Question

Calculate the freezing point of the solution containing 0.105 m k2s. calculate the boiling point of the solution above. -g

Answer 1

The freezing point of a solution is
`-0.586^oC`

The boiling point of a solution is
`100.2^oC`

Explanation :

First we have to calculate the freezing point of solution.

Formula used :

`\Delta T_f=i* K_f* m\\\\T^o-T_s=i* K_f* m`

where,

`\Delta T_f` = change in freezing point

`\Delta T_s` = freezing point of solution = ?

`\Delta T^o` = freezing point of water =
`0^oC`

i = Van't Hoff factor = 3 (for K₂S electrolyte)

`K_f` = freezing point constant for water =
`1.86^oC/m`

m = molality = 0.105 m

Now put all the given values in this formula, we get

`0^oC-T_s=3* (1.86^oC/m)* 0.105m`

`T_s=-0.586^oC`

Thus, the freezing point of a solution is
`-0.586^oC`

Now we have to calculate the boiling point of solution.

Formula used :

`\Delta T_b=i* K_f* m\\\\T_s-T^o=i* K_b* m`

where,

`\Delta T_b` = change in boiling point

`\Delta T_s` = boiling point of solution = ?

`\Delta T^o` = boiling point of water =
`100^oC`

i = Van't Hoff factor = 3 (for K₂S electrolyte)

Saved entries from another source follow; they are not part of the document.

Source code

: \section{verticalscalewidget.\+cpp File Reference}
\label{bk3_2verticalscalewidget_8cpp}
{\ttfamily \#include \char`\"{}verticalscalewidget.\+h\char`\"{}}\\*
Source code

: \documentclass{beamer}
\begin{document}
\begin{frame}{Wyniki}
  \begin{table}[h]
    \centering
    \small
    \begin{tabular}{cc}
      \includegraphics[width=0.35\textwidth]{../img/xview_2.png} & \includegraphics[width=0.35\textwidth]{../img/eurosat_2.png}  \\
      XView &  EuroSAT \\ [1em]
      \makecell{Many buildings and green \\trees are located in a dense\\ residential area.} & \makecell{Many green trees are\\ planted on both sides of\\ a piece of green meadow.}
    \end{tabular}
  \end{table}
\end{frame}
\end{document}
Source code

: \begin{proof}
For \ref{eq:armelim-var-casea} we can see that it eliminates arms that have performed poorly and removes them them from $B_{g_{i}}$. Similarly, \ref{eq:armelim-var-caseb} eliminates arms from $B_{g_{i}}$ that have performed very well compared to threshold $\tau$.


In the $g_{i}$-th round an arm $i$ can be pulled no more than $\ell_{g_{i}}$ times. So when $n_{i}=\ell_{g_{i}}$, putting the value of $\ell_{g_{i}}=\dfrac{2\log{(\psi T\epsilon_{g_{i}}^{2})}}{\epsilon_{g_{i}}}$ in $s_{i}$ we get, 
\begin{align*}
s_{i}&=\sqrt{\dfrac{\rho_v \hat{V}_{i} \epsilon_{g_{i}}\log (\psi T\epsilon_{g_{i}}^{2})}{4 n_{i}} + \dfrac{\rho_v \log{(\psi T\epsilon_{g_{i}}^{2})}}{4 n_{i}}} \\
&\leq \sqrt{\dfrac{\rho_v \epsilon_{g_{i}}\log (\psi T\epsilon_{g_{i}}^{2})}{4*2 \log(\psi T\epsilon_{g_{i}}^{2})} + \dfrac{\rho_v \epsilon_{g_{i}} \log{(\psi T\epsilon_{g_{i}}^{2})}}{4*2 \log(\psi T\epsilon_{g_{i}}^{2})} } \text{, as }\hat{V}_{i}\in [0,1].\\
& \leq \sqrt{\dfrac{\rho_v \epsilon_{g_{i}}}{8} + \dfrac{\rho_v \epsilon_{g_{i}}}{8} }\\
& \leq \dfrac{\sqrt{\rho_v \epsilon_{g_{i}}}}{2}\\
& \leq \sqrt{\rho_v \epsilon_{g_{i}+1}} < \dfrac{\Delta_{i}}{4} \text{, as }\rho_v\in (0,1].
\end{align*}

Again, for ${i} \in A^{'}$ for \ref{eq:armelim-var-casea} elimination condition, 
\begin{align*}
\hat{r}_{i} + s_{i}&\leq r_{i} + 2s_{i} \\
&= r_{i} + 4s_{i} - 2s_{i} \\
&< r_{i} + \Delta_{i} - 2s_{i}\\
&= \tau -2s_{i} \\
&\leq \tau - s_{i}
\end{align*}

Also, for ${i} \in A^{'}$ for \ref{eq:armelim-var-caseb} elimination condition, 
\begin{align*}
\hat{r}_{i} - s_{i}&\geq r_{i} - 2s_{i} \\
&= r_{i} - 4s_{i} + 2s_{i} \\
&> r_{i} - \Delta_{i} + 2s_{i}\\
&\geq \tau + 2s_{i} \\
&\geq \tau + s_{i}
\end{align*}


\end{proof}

`K_b` = boiling point constant for water =
`0.51^oC/m`

m = molality = 0.105 m

Now put all the given values in this formula, we get

`T_s-100^oC=3* (0.51^oC/m)* 0.105m`

`T_s=100.2^oC`

Thus, the boiling point of a solution is
`100.2^oC`

Answer 2

Quantity of K2S m = 0.105 m
Number of ions i = 2(K) + 1(S) = 3
Freezing point depression constant of water Kf = 1.86
delta T = i x m x Kf = 3 x 0.105 x 1.86 = 0.586
Freezing point = 0 - 0.586 = 0.586 C
Boiling point constant of water Kb = 0.512
delta T = i x m x Kb = 3 x 0.105 x 0.512 = 0.161
Boiling point = 100 + 0.161 = 100.161 C